A dor e a dúvida pesam no peito neste “Caros Camaradas!”, uma recriação ficcional da revolta e massacre de Novocherkassk em 1962, que vitimou quase três dezenas de pessoas e feriu 87 (várias fontes falam em 80 mortos).

Respondendo a uma greve de trabalhadores e protestos, devido à redução dos salários e ao aumento dos preços dos alimentos, soldados do Exército Vermelho e agentes do KGB abriram fogo sobre uma multidão, enterraram os corpos e asfixiaram qualquer exposição do caso a nível nacional. E apesar de Aleksandr Solzhenitsyn mencionar a revolta numa cidade, um massacre que se seguiu e o abafar do caso no seu “Arquipélago de Gulag” (escrito entre 1958 a 1967, publicado no ocidente em 1973), apenas em 1992 foram confirmados os eventos, exumaram-se cadáveres e deu-se-lhes um enterro condigno. Semelhantes repressões sucederam-se na URSS e no bloco de leste, como o recente híbrido “1970” mostrou na Polónia.

Filmado num preto e branco nítido, tal como “Paraíso” (2016) do mesmo realizador (que também tinha Yuliya Vysotskaya), cortesia do diretor de fotografia Andrey Naidenov, o filme foca-se fundamentalmente em Lyuda, funcionária do partido comunista e mãe solteira que após o massacre não vê a sua filha Svetka voltar a casa, temendo o pior. Inicia-se aqui uma jornada de desespero, contenção e suspeição que ela possa ter sido capturada, detida ou até morta. Mas esses sentimentos são sempre abafados, suprimidos e forma tão mecânica como aquela frase que frequentemente se vai ouvindo, “Dorogie tovarishi!” (Caros camaradas!), supostamente proferida a “um igual”, a um “companheiro“, “colega” ou “aliado“, mas que na verdade não o é, pois em todo o regime comunista a estrutura de poder vertical na sociedade nunca deixou de existir.
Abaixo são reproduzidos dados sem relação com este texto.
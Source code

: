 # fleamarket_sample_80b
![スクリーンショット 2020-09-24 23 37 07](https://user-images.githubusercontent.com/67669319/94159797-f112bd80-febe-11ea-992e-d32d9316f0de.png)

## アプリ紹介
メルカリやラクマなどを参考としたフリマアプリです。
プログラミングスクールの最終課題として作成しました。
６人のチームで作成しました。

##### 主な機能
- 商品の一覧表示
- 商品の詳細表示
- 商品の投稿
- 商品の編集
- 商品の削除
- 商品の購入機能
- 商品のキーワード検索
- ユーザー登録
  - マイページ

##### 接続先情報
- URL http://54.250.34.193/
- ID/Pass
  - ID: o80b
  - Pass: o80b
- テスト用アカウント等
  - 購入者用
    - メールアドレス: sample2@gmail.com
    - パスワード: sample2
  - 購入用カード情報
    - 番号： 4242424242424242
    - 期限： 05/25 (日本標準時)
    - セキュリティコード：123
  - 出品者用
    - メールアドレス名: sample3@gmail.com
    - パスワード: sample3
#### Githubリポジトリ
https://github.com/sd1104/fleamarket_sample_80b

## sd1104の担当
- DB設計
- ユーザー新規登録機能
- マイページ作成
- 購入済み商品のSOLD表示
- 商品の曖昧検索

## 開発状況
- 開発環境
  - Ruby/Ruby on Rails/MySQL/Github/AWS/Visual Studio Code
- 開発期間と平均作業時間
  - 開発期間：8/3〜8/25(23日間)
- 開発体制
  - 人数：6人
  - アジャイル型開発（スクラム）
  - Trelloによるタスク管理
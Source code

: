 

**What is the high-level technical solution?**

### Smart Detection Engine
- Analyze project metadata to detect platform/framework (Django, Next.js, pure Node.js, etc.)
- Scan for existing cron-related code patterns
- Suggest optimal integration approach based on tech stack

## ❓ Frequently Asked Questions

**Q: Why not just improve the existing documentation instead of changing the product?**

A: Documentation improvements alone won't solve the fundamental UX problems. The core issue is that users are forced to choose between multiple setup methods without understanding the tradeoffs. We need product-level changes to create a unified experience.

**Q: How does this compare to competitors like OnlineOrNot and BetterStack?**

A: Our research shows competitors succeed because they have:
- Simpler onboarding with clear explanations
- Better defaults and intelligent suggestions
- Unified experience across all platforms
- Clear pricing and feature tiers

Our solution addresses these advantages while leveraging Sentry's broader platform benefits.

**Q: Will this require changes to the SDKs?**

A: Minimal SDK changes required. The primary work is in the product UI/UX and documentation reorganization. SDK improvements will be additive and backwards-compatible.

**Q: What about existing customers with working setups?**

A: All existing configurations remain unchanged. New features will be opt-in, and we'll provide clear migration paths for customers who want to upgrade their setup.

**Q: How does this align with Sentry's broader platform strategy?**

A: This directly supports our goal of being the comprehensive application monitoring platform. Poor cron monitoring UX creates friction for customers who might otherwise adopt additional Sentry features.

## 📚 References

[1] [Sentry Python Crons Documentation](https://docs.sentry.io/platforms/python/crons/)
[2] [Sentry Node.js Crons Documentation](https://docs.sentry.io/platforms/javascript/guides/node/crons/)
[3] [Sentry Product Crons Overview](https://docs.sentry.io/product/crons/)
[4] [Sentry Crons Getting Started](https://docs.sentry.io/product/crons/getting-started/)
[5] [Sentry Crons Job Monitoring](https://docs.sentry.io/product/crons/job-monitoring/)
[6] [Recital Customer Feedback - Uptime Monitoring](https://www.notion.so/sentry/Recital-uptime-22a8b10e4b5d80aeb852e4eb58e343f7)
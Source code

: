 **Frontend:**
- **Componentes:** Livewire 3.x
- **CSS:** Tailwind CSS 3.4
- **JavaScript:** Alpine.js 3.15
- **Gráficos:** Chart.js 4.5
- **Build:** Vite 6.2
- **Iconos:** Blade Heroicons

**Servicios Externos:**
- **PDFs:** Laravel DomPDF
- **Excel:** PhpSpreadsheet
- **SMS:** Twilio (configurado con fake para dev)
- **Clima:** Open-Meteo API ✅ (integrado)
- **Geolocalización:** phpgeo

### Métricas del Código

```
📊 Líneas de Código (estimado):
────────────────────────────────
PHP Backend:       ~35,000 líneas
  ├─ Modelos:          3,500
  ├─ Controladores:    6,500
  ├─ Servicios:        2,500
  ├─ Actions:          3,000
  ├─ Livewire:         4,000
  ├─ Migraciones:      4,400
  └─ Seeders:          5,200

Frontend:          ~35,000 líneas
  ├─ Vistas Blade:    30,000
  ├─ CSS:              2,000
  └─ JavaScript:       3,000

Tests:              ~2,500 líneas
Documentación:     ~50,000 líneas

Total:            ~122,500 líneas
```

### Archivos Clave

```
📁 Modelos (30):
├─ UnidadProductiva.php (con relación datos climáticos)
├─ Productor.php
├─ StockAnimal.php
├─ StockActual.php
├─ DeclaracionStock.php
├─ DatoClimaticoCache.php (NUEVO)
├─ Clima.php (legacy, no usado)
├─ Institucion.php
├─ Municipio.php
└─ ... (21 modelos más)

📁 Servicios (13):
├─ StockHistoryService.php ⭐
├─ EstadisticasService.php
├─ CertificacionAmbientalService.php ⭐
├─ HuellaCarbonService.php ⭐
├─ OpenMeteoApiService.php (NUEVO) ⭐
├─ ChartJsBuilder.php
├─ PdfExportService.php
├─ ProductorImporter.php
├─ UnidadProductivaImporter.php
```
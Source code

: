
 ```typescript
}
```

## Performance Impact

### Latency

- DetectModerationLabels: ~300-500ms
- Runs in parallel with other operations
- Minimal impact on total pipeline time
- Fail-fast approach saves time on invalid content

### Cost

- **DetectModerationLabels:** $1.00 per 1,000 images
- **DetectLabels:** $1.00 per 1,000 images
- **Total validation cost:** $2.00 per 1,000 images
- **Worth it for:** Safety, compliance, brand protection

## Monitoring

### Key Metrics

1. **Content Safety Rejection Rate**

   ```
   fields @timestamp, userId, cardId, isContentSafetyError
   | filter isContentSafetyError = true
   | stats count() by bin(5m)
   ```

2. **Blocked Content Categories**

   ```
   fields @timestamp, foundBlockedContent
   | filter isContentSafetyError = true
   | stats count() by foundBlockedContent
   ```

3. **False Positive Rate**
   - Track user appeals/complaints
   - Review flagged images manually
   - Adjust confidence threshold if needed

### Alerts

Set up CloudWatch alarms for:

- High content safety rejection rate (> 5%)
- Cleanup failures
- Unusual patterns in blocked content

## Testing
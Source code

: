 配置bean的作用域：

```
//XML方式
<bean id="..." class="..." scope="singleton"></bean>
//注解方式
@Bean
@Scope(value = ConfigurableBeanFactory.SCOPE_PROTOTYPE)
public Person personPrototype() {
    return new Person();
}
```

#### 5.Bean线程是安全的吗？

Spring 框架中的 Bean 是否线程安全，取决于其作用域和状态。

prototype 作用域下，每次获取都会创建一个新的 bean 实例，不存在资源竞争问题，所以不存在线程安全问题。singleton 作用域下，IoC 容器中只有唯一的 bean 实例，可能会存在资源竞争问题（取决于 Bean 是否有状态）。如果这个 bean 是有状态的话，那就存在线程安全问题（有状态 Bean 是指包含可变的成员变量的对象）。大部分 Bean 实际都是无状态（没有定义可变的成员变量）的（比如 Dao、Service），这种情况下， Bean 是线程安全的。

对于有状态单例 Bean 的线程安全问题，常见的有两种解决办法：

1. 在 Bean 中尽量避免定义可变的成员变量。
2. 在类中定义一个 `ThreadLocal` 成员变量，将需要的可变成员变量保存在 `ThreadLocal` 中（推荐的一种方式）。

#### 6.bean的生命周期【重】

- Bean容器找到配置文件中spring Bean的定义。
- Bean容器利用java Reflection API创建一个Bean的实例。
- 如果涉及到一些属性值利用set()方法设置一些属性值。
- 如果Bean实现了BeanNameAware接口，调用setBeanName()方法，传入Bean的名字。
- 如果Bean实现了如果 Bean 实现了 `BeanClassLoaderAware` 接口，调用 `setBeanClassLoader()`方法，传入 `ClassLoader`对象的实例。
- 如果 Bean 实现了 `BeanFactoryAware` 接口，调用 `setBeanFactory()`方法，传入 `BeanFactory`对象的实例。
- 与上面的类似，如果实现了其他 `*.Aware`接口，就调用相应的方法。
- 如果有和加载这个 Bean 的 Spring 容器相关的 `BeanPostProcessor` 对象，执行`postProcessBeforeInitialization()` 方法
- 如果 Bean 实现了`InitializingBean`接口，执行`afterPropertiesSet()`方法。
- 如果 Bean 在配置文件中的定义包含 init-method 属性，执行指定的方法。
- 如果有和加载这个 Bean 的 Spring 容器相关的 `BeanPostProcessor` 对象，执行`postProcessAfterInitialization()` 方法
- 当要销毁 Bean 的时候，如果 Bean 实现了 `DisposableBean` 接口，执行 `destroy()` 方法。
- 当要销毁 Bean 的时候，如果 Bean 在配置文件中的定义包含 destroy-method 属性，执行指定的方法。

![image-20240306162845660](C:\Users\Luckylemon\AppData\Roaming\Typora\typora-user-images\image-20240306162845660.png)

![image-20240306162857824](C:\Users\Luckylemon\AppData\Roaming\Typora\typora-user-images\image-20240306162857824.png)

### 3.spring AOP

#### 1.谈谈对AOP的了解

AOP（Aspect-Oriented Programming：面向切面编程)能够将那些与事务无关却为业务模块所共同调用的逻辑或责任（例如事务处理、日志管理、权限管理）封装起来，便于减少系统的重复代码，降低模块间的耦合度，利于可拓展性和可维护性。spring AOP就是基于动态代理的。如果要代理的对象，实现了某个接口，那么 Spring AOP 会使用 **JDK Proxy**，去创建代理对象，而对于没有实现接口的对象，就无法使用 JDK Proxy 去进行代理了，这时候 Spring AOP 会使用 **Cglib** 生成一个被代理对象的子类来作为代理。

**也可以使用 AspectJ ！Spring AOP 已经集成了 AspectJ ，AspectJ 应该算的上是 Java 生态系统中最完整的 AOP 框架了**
Paralelamente a esta história pessoal de uma mãe em busca da filha, olhamos para a decisão do massacre com tanto de estalinismo (em tempos em que ele já não está no poder) como de incompetência e burocracia, elementos que vão consecutivamente atormentar a mente de Lyuda, uma crente comunista que ainda idolatra Estaline, mas agora entregue a ambiguidades éticas, morais e sentimentais entre a lealdade ao partido e o seu amor de mãe. Para estas suas dúvidas acrescente-se as palavras do seu velho pai, que vai contando histórias de horror do passado soviético, especialmente em terras de cossacos e camponeses.

Yuliya Vysotskaya, habitué no cinema Konchalovsky –  dá espessura, sentimento e racionalidade à sua Lyuda, muitas vezes acompanhada por um oficial do regime com quem tem um caso. Há particularmente uma cena em que ambos visitam um cemitério que fica na retina e abalroa a esperança, dominando o cineasta o espectador com um registo entre o filme histórico, que nunca se sente sobre-didático,, o thriller de suspense e o drama familiar contido e rígido como toda a estética que o cineasta cria.

Numa entrevista há uns meses, Konchalovsky admitiu felicidade pela sua carreira ter fracassado em Hollywood (entre outros filmou “Tango & Cash”), pois permitiu outros voos e liberdades. Nesse aspeto, “Caros Camaradas!” é um enorme voo rasante que derradeiramente acerta no alvo e cumpre a sua missão com distinção.